Tax Tip #14 Gifting Your IRA to Charity is Still Allowed

 In Blog, Educational Issues, Tax Tips

The American Taxpayer Relief Act of 2013 extended, for 2012 and 2013, tax-free gifting your IRA to charity for taxpayers age 70½ or older.  Special rules apply for distributions made in December 2012 and January 2013 to allow certain of these transfers to qualify as tax-free.

Several special transition rules were included in ATRA to enable taxpayers to have a donation made before February 1, 2013, treated as a 2012 QCD.

A QCD is an otherwise taxable distribution from an IRA (other than an ongoing SEP or SIMPLE IRA) owned by an individual who is age 70½ or over that is paid directly from the IRA to a qualified charity.  An IRA owner can exclude from gross income up to $100,000 of a QCD made for a year, and a QCD can be used to satisfy any IRA required minimum distributions (RMDs) for the year.  Also, the amount of a QCD excluded from gross income is not taken into account in determining any deduction for charitable contributions.
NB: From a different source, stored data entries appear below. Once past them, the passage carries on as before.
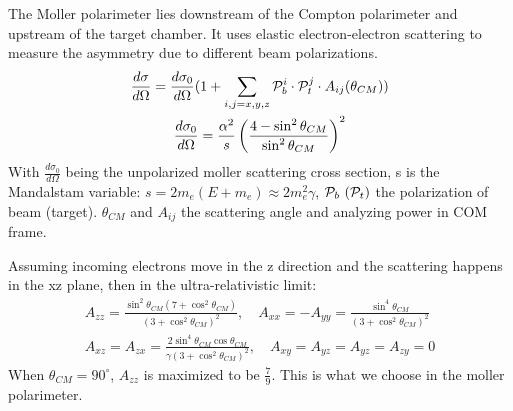 The Moller polarimeter lies downstream of the Compton polarimeter and upstream 
of the target chamber. It uses elastic electron-electron scattering to measure the
asymmetry due to different beam polarizations. 
\begin{equation}
    \begin{gathered}
	\frac{d\sigma}{d\Omega} = \frac{d\sigma_0}{d\Omega} (1 + \sum_{i,j=x,y,z} \mathcal{P}_b^i \cdot \mathcal{P}_t^j \cdot A_{ij}(\theta_{CM})) \\
	\frac{d\sigma_0}{d\Omega} = \frac{\alpha^2}{s} \left( \frac{4 - \sin^2\theta_{CM}}{\sin^2\theta_{CM}}\right)^2 
    \end{gathered}
    \label{eq:moller_xsection}
\end{equation}
With $\frac{d\sigma_0}{d\Omega}$ being the unpolarized moller scattering cross section,
s is the Mandalstam variable: $s = 2m_e(E+m_e) \approx 2m_e^2\gamma$,
$\mathcal{P}_b \ (\mathcal{P}_t)$ the polarization of beam (target). 
$\theta_{CM}$ and $A_{ij}$ the scattering angle and analyzing power in COM frame. 

Assuming incoming electrons move in the z direction and the scattering happens
in the xz plane, then in the ultra-relativistic limit:
\begin{equation}
    \begin{gathered}
	A_{zz} = \frac{\sin^2\theta_{CM} (7 + \cos^2\theta_{CM})}{(3+\cos^2\theta_{CM})^2},
	\quad
	A_{xx} = -A_{yy} = \frac{\sin^4\theta_{CM}}{(3+\cos^2\theta_{CM})^2}	\\
	A_{xz} = A_{zx} = \frac{2\sin^4\theta_{CM}\cos\theta_{CM}}{\gamma(3+\cos^2\theta_{CM})^2},
	\quad
	A_{xy} = A_{yz} = A_{yz} = A_{zy} = 0
    \end{gathered}
\end{equation}
When $\theta_{CM} = 90^\circ$, $A_{zz}$ is maximized to be $\frac{7}{9}$. This
is what we choose in the moller polarimeter.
(See IRS Notice 2007-7, Section IX, for additional information on QCDs.)

2012 QCDs Made in January 2013 — An IRA owner can treat a contribution made to a qualified charity in January 2013 as a 2012 QCD in either of the following circumstances:

  1. The contribution is a cash contribution to the charity of all or a portion of an IRA distribution made to the IRA owner in December 2012, provided that the contribution would have been a 2012 QCD if it had been paid directly from the IRA to the charity in 2012.
  2. The contribution is paid directly from the IRA to the charity, provided that the contribution would have been a 2012 QCD if it had been paid in 2012.

IRA owners should keep records to substantiate the timing of contributions and distributions regarding any 2012 QCD made in January 2013.

A QCD made in January 2013 that is treated as a 2012 QCD will satisfy the IRA owner’s unmade 2012 RMD if the amount of the QCD equals or exceeds the 2012 RMD. However, no part of such a QCD can be used to satisfy the 2013 RMD, even if the 2012 RMD had already been made. In determining the RMD for 2013, the 2012 QCD must be subtracted from the December 31, 2012, IRA account balance(s).